Welcome to Learning From Country in the City

Vision

  • To centre Aboriginal voices, Country and accountability to Aboriginal families and communities as foundational learning for all students.
  • To prepare preservice teachers to develop Aboriginal-informed culturally responsive and safe practices for all students in all schools.
  • To transform higher education for professional degrees by exposing students to cultural immersion experiences led by local Aboriginal community educators.
  • To ensure another cohort of Australian students do not go through their education without knowing the true history of this nation.

The following book details the journey behind the research project: Thorpe, K., Burgess, C., Egan, S., & Harwood, V. (2025). Aboriginal Community-Based Educators teaching the teachers. Learning from Country in the City.Springer Nature.

The Project

Learning From Country in the City is a 5-year project where the research and teaching occurred together and so the teaching informed the research, and the research informed the teaching. The three phases of the research conducted from 2018 to 2022 included preservice teachers [N = 64], Aboriginal community-based educators [N = 10], and early career teachers [N = 13].

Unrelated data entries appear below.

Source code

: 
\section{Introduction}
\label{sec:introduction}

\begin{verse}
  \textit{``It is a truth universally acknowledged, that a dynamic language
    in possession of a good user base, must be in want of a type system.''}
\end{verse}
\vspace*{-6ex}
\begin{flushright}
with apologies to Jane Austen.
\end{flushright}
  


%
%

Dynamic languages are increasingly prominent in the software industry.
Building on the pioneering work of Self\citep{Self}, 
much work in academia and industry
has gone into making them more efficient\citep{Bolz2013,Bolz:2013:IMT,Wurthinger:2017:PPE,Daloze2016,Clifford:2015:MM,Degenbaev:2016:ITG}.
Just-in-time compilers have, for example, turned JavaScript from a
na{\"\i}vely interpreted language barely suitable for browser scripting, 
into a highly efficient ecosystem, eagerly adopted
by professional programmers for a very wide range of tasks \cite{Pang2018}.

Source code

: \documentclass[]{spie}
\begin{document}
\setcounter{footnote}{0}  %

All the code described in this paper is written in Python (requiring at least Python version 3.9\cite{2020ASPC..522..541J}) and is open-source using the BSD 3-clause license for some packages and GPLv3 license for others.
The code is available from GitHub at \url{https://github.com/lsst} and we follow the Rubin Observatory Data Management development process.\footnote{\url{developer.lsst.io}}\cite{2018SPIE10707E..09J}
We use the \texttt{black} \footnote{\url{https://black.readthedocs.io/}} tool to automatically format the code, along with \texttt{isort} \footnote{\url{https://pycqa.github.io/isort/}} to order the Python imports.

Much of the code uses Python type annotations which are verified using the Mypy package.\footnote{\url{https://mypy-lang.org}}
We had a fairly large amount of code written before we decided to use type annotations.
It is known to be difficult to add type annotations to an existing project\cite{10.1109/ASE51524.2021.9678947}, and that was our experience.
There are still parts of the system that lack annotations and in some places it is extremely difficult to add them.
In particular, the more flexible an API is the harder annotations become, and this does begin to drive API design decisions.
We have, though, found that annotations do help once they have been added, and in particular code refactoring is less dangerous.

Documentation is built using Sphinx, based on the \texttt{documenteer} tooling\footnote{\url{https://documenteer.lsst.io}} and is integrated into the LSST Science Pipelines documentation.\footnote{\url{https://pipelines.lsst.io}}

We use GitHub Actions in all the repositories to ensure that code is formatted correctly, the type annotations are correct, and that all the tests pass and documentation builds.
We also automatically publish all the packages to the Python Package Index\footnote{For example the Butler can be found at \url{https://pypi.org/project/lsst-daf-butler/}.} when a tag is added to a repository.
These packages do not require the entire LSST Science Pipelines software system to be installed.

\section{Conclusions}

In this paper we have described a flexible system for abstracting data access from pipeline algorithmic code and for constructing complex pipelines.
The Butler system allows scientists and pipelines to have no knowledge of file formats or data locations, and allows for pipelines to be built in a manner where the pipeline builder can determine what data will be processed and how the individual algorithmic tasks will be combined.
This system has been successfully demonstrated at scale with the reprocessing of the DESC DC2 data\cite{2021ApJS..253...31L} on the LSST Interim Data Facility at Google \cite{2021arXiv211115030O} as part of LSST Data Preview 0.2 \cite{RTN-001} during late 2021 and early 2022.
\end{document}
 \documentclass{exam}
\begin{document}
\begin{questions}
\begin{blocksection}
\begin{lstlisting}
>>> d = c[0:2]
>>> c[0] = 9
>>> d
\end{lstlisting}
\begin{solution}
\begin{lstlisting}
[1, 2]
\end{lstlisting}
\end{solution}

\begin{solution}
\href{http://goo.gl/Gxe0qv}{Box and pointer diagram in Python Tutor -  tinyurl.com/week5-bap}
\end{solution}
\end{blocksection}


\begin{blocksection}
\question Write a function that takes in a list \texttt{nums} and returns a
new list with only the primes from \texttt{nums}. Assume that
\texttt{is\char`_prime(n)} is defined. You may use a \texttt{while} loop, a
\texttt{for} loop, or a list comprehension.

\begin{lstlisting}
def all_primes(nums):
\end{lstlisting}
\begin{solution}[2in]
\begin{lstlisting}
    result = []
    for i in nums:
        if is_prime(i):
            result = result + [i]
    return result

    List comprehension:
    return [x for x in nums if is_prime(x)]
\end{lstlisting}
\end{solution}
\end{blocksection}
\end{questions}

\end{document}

Aboriginal community-based educators shared stories of experiences of colonisation and strength-based responses to these. This approach destabilises teaching–learning dynamics by de-centring teachers as “experts and challenging stereotypes, cultural biases and deficit discourses.

In many ways, this project is a story about storying, an ontological journey of learning through being and doing. It foregrounds relational Country-centred learning on Gadigal land, invasion ground zero, known today as Sydney.

Impact

Preservice teacher

Learning from Country was more than an intensive subject. It was a reckoning. It was a wake up call. A reality slap that echoed well beyond the lecture halls and into my recesses of my consciousness, my understanding of the world, family, identity and education itself. It was a journey to the past, present and future

Community

It’s us owning our own narrative and our own space again in terms of how we engage with institutions like Sydney Uni, or the education departments or anything like that so once again it’s putting our community back into owning what they want to teach, where they want it, and how they want it to be taught. So, I know there’s a lot of conversations and we sort of push that as well, that we don’t want non-Indigenous teachers teaching our culture. We want them to open our classroom for our kids to bring that culture back in. So, this Learning From Country program or learning from Countries, it’s given us the way to give teachers that opportunity to bring that back in

Early Career Teacher

For Aboriginal people and, like as a non-Indigenous person, it’s very important for me to step outside of my conceptual understandings of land and Learning From Country was the first major time that I’ve had to do that and I sort of I saw it as an understanding of a universal Aboriginal appreciation of Country [and] relationship with Country you know universal to most Aboriginal people of the nation’s and that provided the foundational understanding of spirituality and connection to place.